Cadan she ignored altogether, as if he were a carrier of the family disease. He stepped out of the way as she herded her offspring out of the shop. She was setting off in the direction of her own shop in the air station as the door swung closed behind her.

“Poor lass,” was Jago’s comment on the matter.

“What’d you tell her?”

Jago went back into the glassing room. “The truth.”

“Which is?”

“No one changes a leopard’s spots.”

“What about the leopard?”

Jago was carefully peeling some blue tape from the rail of a pintail short board. Cadan noticed how bad his shakes were today. “Eh?” Jago said.

“Can’t a leopard change its own spots?”

“I’ll wager you c’n think that one through, Cade.”

“People do change.”

“Nope,” Jago said. “That they don’t.” He applied sandpaper to the resin seam. His glasses slipped down on his nose and he pushed them back into place. “Their reactions, p’rhaps. What they show to the world, if you see what I mean. That part changes if they want it to change. But the inside part? It stays the same. You don’t change who you are. Just how you act.” Jago looked up. A long hunk of his lank grey hair had come loose from his perennial ponytail, and it fell across his cheek. “What’re you doing here, Cade?”

“Me?”

“’Less you’ve changed your name, lad.
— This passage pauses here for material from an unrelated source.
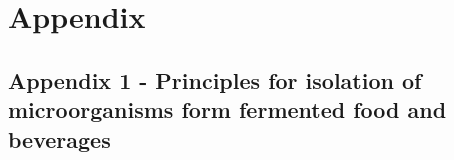 \chapter{Appendix}
\section{Appendix 1 - Principles for isolation of microorganisms form fermented food and beverages}
\label{appendix1}
%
Aren’t you meant to be at work?”

Cadan preferred not to answer that question directly, so he had a wander round the workshop as Jago continued to sand the rails of the board. He opened the shaping room-scene of his former attempt at employment at LiquidEarth-and he gazed inside.

The problem, he decided, was having been assigned to shaping boards. He had no patience for it. Shaping required a steady hand. It demanded the use of an endless catalogue of tools and templates. It asked one to consider so many variables that keeping them all in mind was an impossibility: the curve of the blank, single versus double concavity, the contours of the rails, the fin positions. Length of board, shape of tail, thickness of rail. One sixteenth of an inch made all the difference and bloody hell, Cadan, can’t you tell those channels are too deep? I can’t have you in here cocking things up.

All right. Fair enough. He was wretched at shaping. And glassing was so boring he wanted to weep. It frayed his nerves: all the delicacy required. The fiberglass unspooling from its roll with just enough excess not to be considered wasteful, the careful application of resin to fix the glass permanently to the polystyrene beneath it in such a way as to prevent air bubbles. The sanding, then the glassing again, then more sanding…

He couldn’t do it. He wasn’t made for it. You had to be born a glasser like Jago and that was that.

He’d wanted to work in the spray room from the first, applying the paint to his own board artwork. But that hadn’t been allowed. His father had told him he had to earn his way into that position by learning the rest of the business first, but when it had come down to it, Lew hadn’t demanded as much from Santo Kerne, had he?